EXTRACTED DATA:

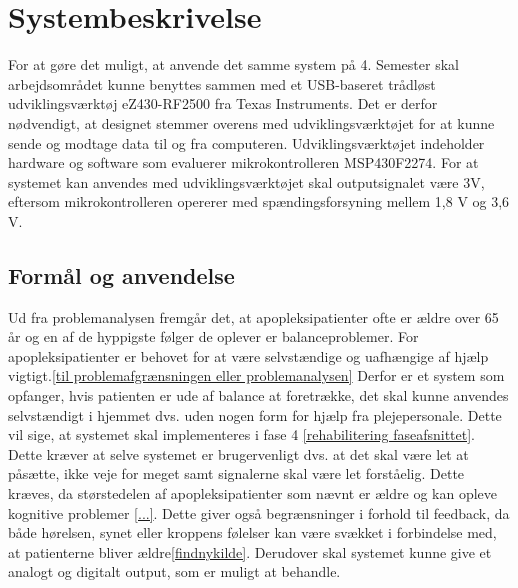 \section{Systembeskrivelse}
For at gøre det muligt, at anvende det samme system på 4. Semester skal arbejdsområdet kunne benyttes sammen med et USB-baseret trådløst udviklingsværktøj eZ430-RF2500 fra Texas Instruments. Det er derfor nødvendigt, at designet stemmer overens med udviklingsværktøjet for at kunne sende og modtage data til og fra computeren. Udviklingsværktøjet indeholder hardware og software som evaluerer mikrokontrolleren MSP430F2274. For at systemet kan anvendes med udviklingsværktøjet skal outputsignalet være 3V, eftersom mikrokontrolleren opererer med spændingsforsyning mellem 1,8 V og 3,6 V.  

\subsection{Formål og anvendelse}
Ud fra problemanalysen fremgår det, at apopleksipatienter ofte er ældre over 65 år og en af de hyppigste følger de oplever er balanceproblemer. For apopleksipatienter er behovet for at være selvstændige og uafhængige af hjælp vigtigt.\ref{til problemafgrænsningen eller problemanalysen}  
Derfor er et system som opfanger, hvis patienten er ude af balance at foretrække, det skal kunne anvendes selvstændigt i hjemmet dvs. uden nogen form for hjælp fra plejepersonale. Dette vil sige, at systemet skal implementeres i fase 4 \ref{rehabilitering faseafsnittet}. Dette kræver at selve systemet er brugervenligt dvs. at det skal være let at påsætte, ikke veje for meget samt signalerne skal være let forståelig. Dette kræves, da størstedelen af apopleksipatienter som nævnt er ældre og kan opleve kognitive problemer \ref{...}. Dette giver også begrænsninger i forhold til feedback, da både hørelsen, synet eller kroppens følelser kan være svækket i forbindelse med, at patienterne bliver ældre\ref{findnykilde}. Derudover skal systemet kunne give et analogt og digitalt output, som er muligt at behandle.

EXERCISE PROMPT: Give back all of the entries above exactly, with the pictures excluded.

OUTPUT OF THE TASK:
 \section{Systembeskrivelse}
For at gøre det muligt, at anvende det samme system på 4. Semester skal arbejdsområdet kunne benyttes sammen med et USB-baseret trådløst udviklingsværktøj eZ430-RF2500 fra Texas Instruments. Det er derfor nødvendigt, at designet stemmer overens med udviklingsværktøjet for at kunne sende og modtage data til og fra computeren. Udviklingsværktøjet indeholder hardware og software som evaluerer mikrokontrolleren MSP430F2274. For at systemet kan anvendes med udviklingsværktøjet skal outputsignalet være 3V, eftersom mikrokontrolleren opererer med spændingsforsyning mellem 1,8 V og 3,6 V.  

\subsection{Formål og anvendelse}
Ud fra problemanalysen fremgår det, at apopleksipatienter ofte er ældre over 65 år og en af de hyppigste følger de oplever er balanceproblemer. For apopleksipatienter er behovet for at være selvstændige og uafhængige af hjælp vigtigt.\ref{til problemafgrænsningen eller problemanalysen}  
Derfor er et system som opfanger, hvis patienten er ude af balance at foretrække, det skal kunne anvendes selvstændigt i hjemmet dvs. uden nogen form for hjælp fra plejepersonale. Dette vil sige, at systemet skal implementeres i fase 4 \ref{rehabilitering faseafsnittet}. Dette kræver at selve systemet er brugervenligt dvs. at det skal være let at påsætte, ikke veje for meget samt signalerne skal være let forståelig. Dette kræves, da størstedelen af apopleksipatienter som nævnt er ældre og kan opleve kognitive problemer \ref{...}. Dette giver også begrænsninger i forhold til feedback, da både hørelsen, synet eller kroppens følelser kan være svækket i forbindelse med, at patienterne bliver ældre\ref{findnykilde}. Derudover skal systemet kunne give et analogt og digitalt output, som er muligt at behandle.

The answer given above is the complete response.